The above – at the rate of $360 per year for tuition, room and board, uniform, and all other expenses – was to be accomplished under the watchful eye of Culver's first superintendent, the Rev. J.H. McKenzie, PhD. 

According to the calendar in the first catalog, the first term ended on Monday, February 4, 1895. Ironically the term and the main school building ended on the same day. 

In the late afternoon, a fire broke out and rapidly consumed the building.
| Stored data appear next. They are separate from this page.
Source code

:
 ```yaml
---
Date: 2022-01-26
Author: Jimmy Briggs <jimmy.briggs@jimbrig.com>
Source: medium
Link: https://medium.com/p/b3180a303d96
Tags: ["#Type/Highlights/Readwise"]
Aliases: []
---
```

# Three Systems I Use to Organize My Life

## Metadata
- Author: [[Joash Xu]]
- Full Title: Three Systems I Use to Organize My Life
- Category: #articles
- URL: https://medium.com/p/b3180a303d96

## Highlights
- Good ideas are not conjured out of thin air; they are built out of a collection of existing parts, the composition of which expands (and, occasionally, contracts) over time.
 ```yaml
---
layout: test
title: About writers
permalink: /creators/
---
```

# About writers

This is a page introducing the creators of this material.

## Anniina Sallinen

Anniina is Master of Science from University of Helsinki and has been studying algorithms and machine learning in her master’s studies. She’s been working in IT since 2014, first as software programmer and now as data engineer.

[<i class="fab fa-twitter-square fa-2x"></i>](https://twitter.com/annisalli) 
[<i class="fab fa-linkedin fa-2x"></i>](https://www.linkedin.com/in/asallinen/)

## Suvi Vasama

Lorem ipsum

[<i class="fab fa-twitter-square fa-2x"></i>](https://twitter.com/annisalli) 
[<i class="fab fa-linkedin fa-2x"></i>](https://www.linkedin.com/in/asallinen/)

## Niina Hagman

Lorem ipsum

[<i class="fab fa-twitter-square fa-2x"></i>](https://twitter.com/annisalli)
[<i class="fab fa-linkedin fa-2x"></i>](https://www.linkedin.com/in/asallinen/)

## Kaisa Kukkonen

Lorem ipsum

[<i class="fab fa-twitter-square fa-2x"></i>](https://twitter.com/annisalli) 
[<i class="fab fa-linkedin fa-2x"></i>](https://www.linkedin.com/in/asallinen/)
The sentiments of one unnamed student witness to the fire are doubtless similar to those of today's students: "From the point of view of students concerned, the fire picked the best time: it came right in the middle of an examination and wiped that particular set of exams off the slate entirely."


The "fire-proof" Main Barrack and Tabernacle gymnasium


Amazingly, by the start of the fall term, 1895, Mr. Culver had leveraged his considerable resources and the "fire-proof" first building of the "modern" Culver awaited students: the brick and steel Main Barrack, then only three stories. Like its wooden predecessor, it served virtually all functions of the school (barracks, classroom, and dining hall in the basement) with the exception of the still-standing Tabernacle gymnasium. Designed by renowned St. Louis architect Albert Knell, Main Barrack would set the tone for the rest of the campus' architecture, just as that first year would set the tone for the school which Culver would become. 

This week, in fact, sees another important early anniversary for Culver which arguably may have saved the fledgling school. On Sept. 26, 1896, a fire destroyed Missouri Military Academy, eventually leading to its entire student body, faculty, and staff moving to Culver by October of that same year.

The move gave the needed influx of numbers to begin a growth pattern for Culver Military Academy which would soar in the decades to come.

Explore more: former Culver Academies historian Robert B.D. Hartman wrote a number of articles on the founding and early years of Culver, which can be accessed online here. His book, "Pass in Review," can also be found here on Culver's Digital Vault.

Jeff Kenney is the director and historian for the Culver Academies Museum.